_EXERCISE_.
How many lines in these records hold the string "height"? Reply with the number alone.

**** RECORD EXTRACTS

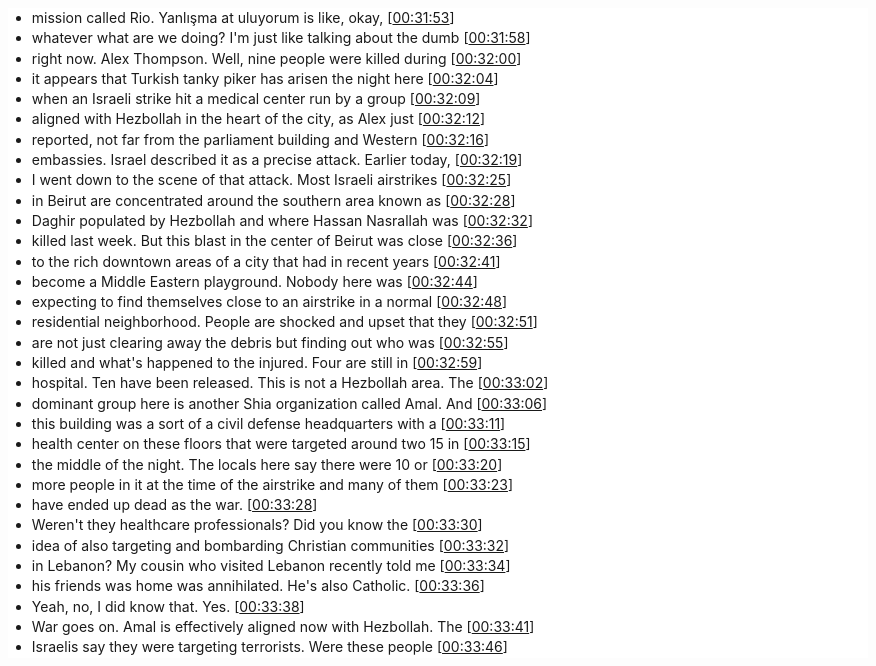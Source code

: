 *  mission called Rio. Yanlışma at uluyorum is like, okay, [[00:31:53](https://www.youtube.com/watch?v=6z1Zk-cnPY4&t=1913.1200000000001s)]
*  whatever what are we doing? I'm just like talking about the dumb [[00:31:58](https://www.youtube.com/watch?v=6z1Zk-cnPY4&t=1918.04s)]
*  right now. Alex Thompson. Well, nine people were killed during [[00:32:00](https://www.youtube.com/watch?v=6z1Zk-cnPY4&t=1920.8799999999999s)]
*  it appears that Turkish tanky piker has arisen the night here [[00:32:04](https://www.youtube.com/watch?v=6z1Zk-cnPY4&t=1924.48s)]
*  when an Israeli strike hit a medical center run by a group [[00:32:09](https://www.youtube.com/watch?v=6z1Zk-cnPY4&t=1929.32s)]
*  aligned with Hezbollah in the heart of the city, as Alex just [[00:32:12](https://www.youtube.com/watch?v=6z1Zk-cnPY4&t=1932.76s)]
*  reported, not far from the parliament building and Western [[00:32:16](https://www.youtube.com/watch?v=6z1Zk-cnPY4&t=1936.1999999999998s)]
*  embassies. Israel described it as a precise attack. Earlier today, [[00:32:19](https://www.youtube.com/watch?v=6z1Zk-cnPY4&t=1939.84s)]
*  I went down to the scene of that attack. Most Israeli airstrikes [[00:32:25](https://www.youtube.com/watch?v=6z1Zk-cnPY4&t=1945.04s)]
*  in Beirut are concentrated around the southern area known as [[00:32:28](https://www.youtube.com/watch?v=6z1Zk-cnPY4&t=1948.8s)]
*  Daghir populated by Hezbollah and where Hassan Nasrallah was [[00:32:32](https://www.youtube.com/watch?v=6z1Zk-cnPY4&t=1952.12s)]
*  killed last week. But this blast in the center of Beirut was close [[00:32:36](https://www.youtube.com/watch?v=6z1Zk-cnPY4&t=1956.28s)]
*  to the rich downtown areas of a city that had in recent years [[00:32:41](https://www.youtube.com/watch?v=6z1Zk-cnPY4&t=1961.16s)]
*  become a Middle Eastern playground. Nobody here was [[00:32:44](https://www.youtube.com/watch?v=6z1Zk-cnPY4&t=1964.84s)]
*  expecting to find themselves close to an airstrike in a normal [[00:32:48](https://www.youtube.com/watch?v=6z1Zk-cnPY4&t=1968.36s)]
*  residential neighborhood. People are shocked and upset that they [[00:32:51](https://www.youtube.com/watch?v=6z1Zk-cnPY4&t=1971.8s)]
*  are not just clearing away the debris but finding out who was [[00:32:55](https://www.youtube.com/watch?v=6z1Zk-cnPY4&t=1975.84s)]
*  killed and what's happened to the injured. Four are still in [[00:32:59](https://www.youtube.com/watch?v=6z1Zk-cnPY4&t=1979.08s)]
*  hospital. Ten have been released. This is not a Hezbollah area. The [[00:33:02](https://www.youtube.com/watch?v=6z1Zk-cnPY4&t=1982.8799999999999s)]
*  dominant group here is another Shia organization called Amal. And [[00:33:06](https://www.youtube.com/watch?v=6z1Zk-cnPY4&t=1986.8799999999999s)]
*  this building was a sort of a civil defense headquarters with a [[00:33:11](https://www.youtube.com/watch?v=6z1Zk-cnPY4&t=1991.12s)]
*  health center on these floors that were targeted around two 15 in [[00:33:15](https://www.youtube.com/watch?v=6z1Zk-cnPY4&t=1995.12s)]
*  the middle of the night. The locals here say there were 10 or [[00:33:20](https://www.youtube.com/watch?v=6z1Zk-cnPY4&t=2000.0s)]
*  more people in it at the time of the airstrike and many of them [[00:33:23](https://www.youtube.com/watch?v=6z1Zk-cnPY4&t=2003.84s)]
*  have ended up dead as the war. [[00:33:28](https://www.youtube.com/watch?v=6z1Zk-cnPY4&t=2008.24s)]
*  Weren't they healthcare professionals? Did you know the [[00:33:30](https://www.youtube.com/watch?v=6z1Zk-cnPY4&t=2010.28s)]
*  idea of also targeting and bombarding Christian communities [[00:33:32](https://www.youtube.com/watch?v=6z1Zk-cnPY4&t=2012.36s)]
*  in Lebanon? My cousin who visited Lebanon recently told me [[00:33:34](https://www.youtube.com/watch?v=6z1Zk-cnPY4&t=2014.3999999999999s)]
*  his friends was home was annihilated. He's also Catholic. [[00:33:36](https://www.youtube.com/watch?v=6z1Zk-cnPY4&t=2016.48s)]
*  Yeah, no, I did know that. Yes. [[00:33:38](https://www.youtube.com/watch?v=6z1Zk-cnPY4&t=2018.72s)]
*  War goes on. Amal is effectively aligned now with Hezbollah. The [[00:33:41](https://www.youtube.com/watch?v=6z1Zk-cnPY4&t=2021.6399999999999s)]
*  Israelis say they were targeting terrorists. Were these people [[00:33:46](https://www.youtube.com/watch?v=6z1Zk-cnPY4&t=2026.9199999999998s)]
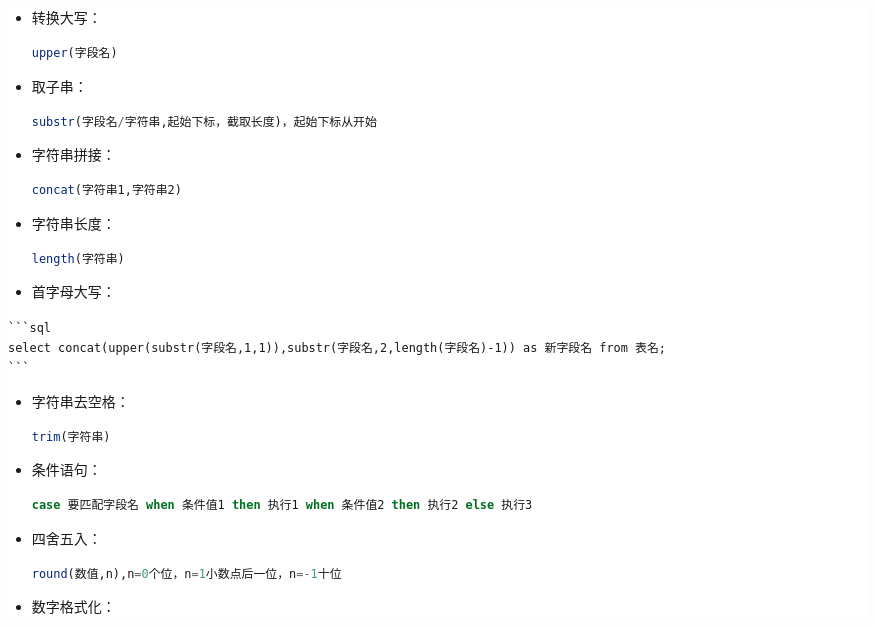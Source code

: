 
  - 转换大写：

    ```sql
    upper(字段名)
    ```

    

  - 取子串：

    ```sql
    substr(字段名/字符串,起始下标，截取长度)，起始下标从开始
    ```

    

  - 字符串拼接：

    ```sql
    concat(字符串1,字符串2)
    ```

    

  - 字符串长度：

    ```sql
    length(字符串)
    ```

    

  -  首字母大写：

    ```sql
    select concat(upper(substr(字段名,1,1)),substr(字段名,2,length(字段名)-1)) as 新字段名 from 表名;
    ```

    

  - 字符串去空格：

    ```sql
    trim(字符串)
    ```

    

  - 条件语句：

    ```sql
    case 要匹配字段名 when 条件值1 then 执行1 when 条件值2 then 执行2 else 执行3
    ```

    

  - 四舍五入：

    ```sql
    round(数值,n),n=0个位，n=1小数点后一位，n=-1十位
    ```

    

  - 数字格式化：
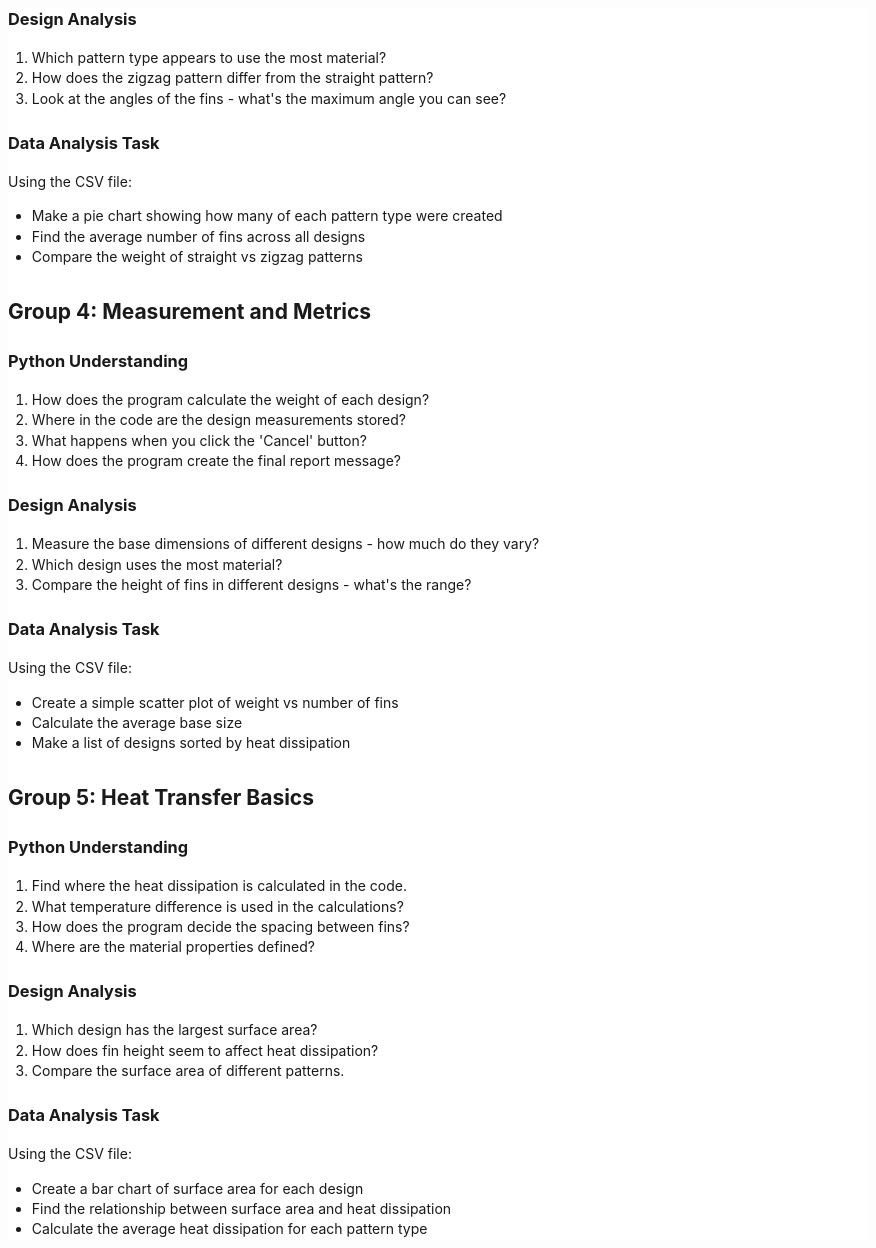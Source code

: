 ### Design Analysis
1. Which pattern type appears to use the most material?
2. How does the zigzag pattern differ from the straight pattern?
3. Look at the angles of the fins - what's the maximum angle you can see?

### Data Analysis Task
Using the CSV file:
- Make a pie chart showing how many of each pattern type were created
- Find the average number of fins across all designs
- Compare the weight of straight vs zigzag patterns

## Group 4: Measurement and Metrics
### Python Understanding
1. How does the program calculate the weight of each design?
2. Where in the code are the design measurements stored?
3. What happens when you click the 'Cancel' button?
4. How does the program create the final report message?

### Design Analysis
1. Measure the base dimensions of different designs - how much do they vary?
2. Which design uses the most material?
3. Compare the height of fins in different designs - what's the range?

### Data Analysis Task
Using the CSV file:
- Create a simple scatter plot of weight vs number of fins
- Calculate the average base size
- Make a list of designs sorted by heat dissipation

## Group 5: Heat Transfer Basics
### Python Understanding
1. Find where the heat dissipation is calculated in the code.
2. What temperature difference is used in the calculations?
3. How does the program decide the spacing between fins?
4. Where are the material properties defined?

### Design Analysis
1. Which design has the largest surface area?
2. How does fin height seem to affect heat dissipation?
3. Compare the surface area of different patterns.

### Data Analysis Task
Using the CSV file:
- Create a bar chart of surface area for each design
- Find the relationship between surface area and heat dissipation
- Calculate the average heat dissipation for each pattern type
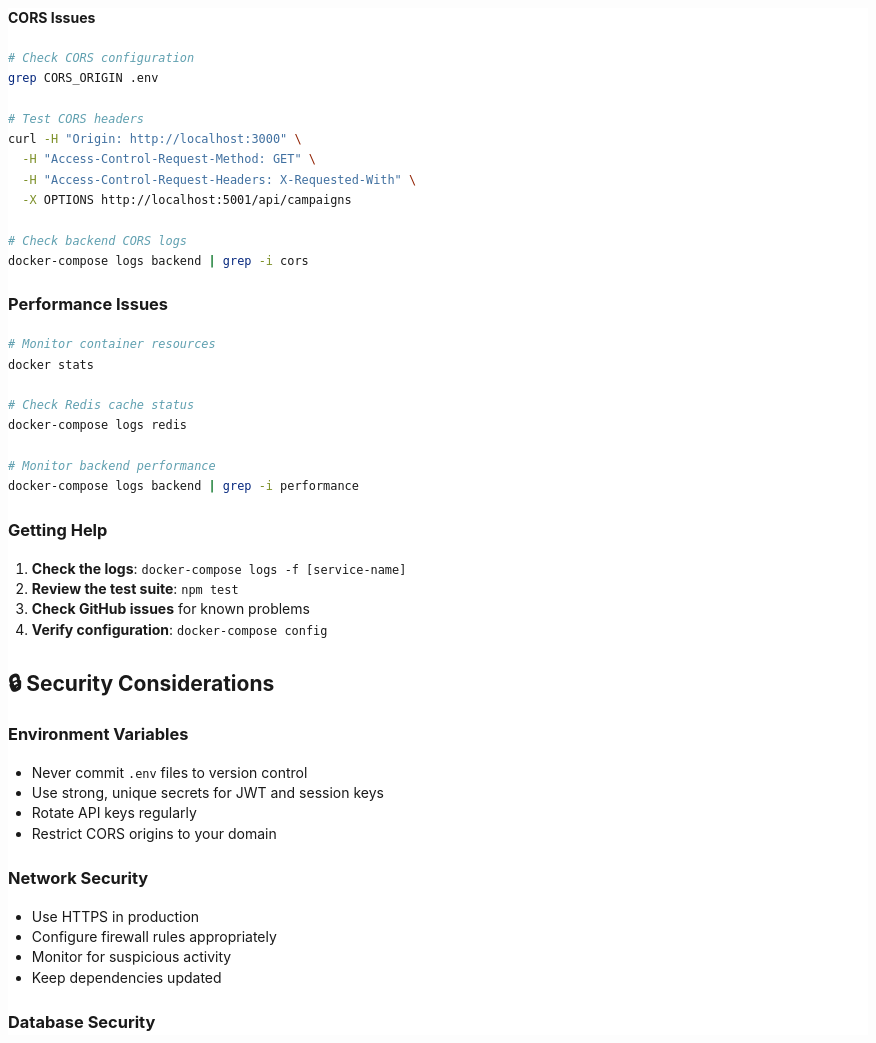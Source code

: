 #### CORS Issues

```bash
# Check CORS configuration
grep CORS_ORIGIN .env

# Test CORS headers
curl -H "Origin: http://localhost:3000" \
  -H "Access-Control-Request-Method: GET" \
  -H "Access-Control-Request-Headers: X-Requested-With" \
  -X OPTIONS http://localhost:5001/api/campaigns

# Check backend CORS logs
docker-compose logs backend | grep -i cors
```

### Performance Issues

```bash
# Monitor container resources
docker stats

# Check Redis cache status
docker-compose logs redis

# Monitor backend performance
docker-compose logs backend | grep -i performance
```

### Getting Help

1. **Check the logs**: `docker-compose logs -f [service-name]`
2. **Review the test suite**: `npm test`
3. **Check GitHub issues** for known problems
4. **Verify configuration**: `docker-compose config`

## 🔒 Security Considerations

### Environment Variables

- Never commit `.env` files to version control
- Use strong, unique secrets for JWT and session keys
- Rotate API keys regularly
- Restrict CORS origins to your domain

### Network Security

- Use HTTPS in production
- Configure firewall rules appropriately
- Monitor for suspicious activity
- Keep dependencies updated

### Database Security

********

_WRITTEN REPLY_.
2